Le gouvernement revoit à la baisse ses objectifs pour la croissance française. Il table désormais sur une contraction de 11 % du produit intérieur brut (PIB) en 2020, contre un recul de 8 % attendu précédemment. "Le choix économique est extrêmement brutal", a commenté mardi 2 juin le ministre de l'Economie et des Finances, Bruno Le Maire, au micro de RTL.
Le gouvernement prédit un rebond en 2021
"La croissance en France en 2020, la récession plutôt - le terme est plus adapté - sera de -11 %", a révélé le ministre. Ce chiffre doit figurer dans le troisième projet de loi de finances rectificative pour 2020 qui doit être présenté dans les prochains jours. Début janvier, avant la crise du Covid-19, le gouvernement s'attendait à une croissance de 1,3 % en 2020.
Au premier trimestre 2020, la récession a atteint 5,3 %. "Le plus dur, du point de vue social et économique, est devant nous. [...] L'économie était quasiment à l'arrêt pendant trois mois. Cela va se payer dans la croissance", a prévenu Bruno Le Maire. Le ministre se dit toutefois "convaincu" qu'un rebond aura lieu en 2021 "grâce à nos plans de soutien massifs et notre plan de relance".

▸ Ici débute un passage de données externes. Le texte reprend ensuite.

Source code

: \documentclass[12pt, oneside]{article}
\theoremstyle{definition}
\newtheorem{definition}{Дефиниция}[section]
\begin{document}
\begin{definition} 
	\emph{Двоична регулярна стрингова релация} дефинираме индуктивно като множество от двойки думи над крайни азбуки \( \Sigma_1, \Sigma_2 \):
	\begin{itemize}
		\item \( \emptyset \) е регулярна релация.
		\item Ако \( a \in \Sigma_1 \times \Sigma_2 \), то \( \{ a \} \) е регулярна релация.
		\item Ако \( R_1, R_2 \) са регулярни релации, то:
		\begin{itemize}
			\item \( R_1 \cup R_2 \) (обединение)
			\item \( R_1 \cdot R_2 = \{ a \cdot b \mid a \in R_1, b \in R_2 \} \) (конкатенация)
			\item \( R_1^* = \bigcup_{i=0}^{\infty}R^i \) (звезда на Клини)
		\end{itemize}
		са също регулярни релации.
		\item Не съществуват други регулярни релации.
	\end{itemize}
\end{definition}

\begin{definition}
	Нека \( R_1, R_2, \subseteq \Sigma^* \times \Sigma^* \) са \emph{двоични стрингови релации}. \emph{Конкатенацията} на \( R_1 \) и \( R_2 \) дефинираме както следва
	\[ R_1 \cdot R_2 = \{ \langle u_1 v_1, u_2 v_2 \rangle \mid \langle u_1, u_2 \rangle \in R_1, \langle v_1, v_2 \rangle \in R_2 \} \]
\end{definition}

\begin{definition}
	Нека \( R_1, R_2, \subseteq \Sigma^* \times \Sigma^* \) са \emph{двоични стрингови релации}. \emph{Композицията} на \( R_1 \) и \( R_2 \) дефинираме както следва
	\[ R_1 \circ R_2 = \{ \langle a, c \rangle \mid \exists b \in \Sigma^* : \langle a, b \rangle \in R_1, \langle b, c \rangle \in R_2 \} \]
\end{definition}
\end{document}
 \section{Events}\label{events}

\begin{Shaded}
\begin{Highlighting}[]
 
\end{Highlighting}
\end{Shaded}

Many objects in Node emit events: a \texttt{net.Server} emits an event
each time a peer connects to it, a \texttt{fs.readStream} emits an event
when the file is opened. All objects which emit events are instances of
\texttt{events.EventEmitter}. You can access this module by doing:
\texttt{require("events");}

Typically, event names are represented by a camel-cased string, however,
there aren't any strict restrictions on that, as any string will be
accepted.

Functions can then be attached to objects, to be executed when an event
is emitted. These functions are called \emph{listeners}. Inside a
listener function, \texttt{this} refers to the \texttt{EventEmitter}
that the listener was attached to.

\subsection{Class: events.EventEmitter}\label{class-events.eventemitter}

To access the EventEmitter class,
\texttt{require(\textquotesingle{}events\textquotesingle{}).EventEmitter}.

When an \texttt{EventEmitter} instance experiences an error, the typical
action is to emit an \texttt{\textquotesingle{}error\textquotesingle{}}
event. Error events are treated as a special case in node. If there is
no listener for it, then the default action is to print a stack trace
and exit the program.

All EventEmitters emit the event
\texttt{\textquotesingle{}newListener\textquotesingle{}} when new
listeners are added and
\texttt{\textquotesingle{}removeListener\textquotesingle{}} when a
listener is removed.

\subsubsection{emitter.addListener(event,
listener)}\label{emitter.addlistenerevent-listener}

Des dépenses élevées liées aux mesures d'urgence
Au même moment, mardi 2 juin, le ministère de l'Action et des Comptes publics a révélé la situation mensuelle budgétaire. Au 30 avril 2020, le gouvernement enregistre un solde général d'exécution de -92,1 milliards d'euros contre -67,2 milliards d'euros en avril 2019. "Cet écart s’explique notamment par les effets de la crise tant sur les recettes (moindres rentrées fiscales) que par les dépenses (mesures d’urgence)", justifie le gouvernement. Les dépenses du budget général (hors remboursements et dégrèvements) s'élèvent ainsi à 130,9 milliards d'euros contre 116,7 milliards d'euros en avril 2019.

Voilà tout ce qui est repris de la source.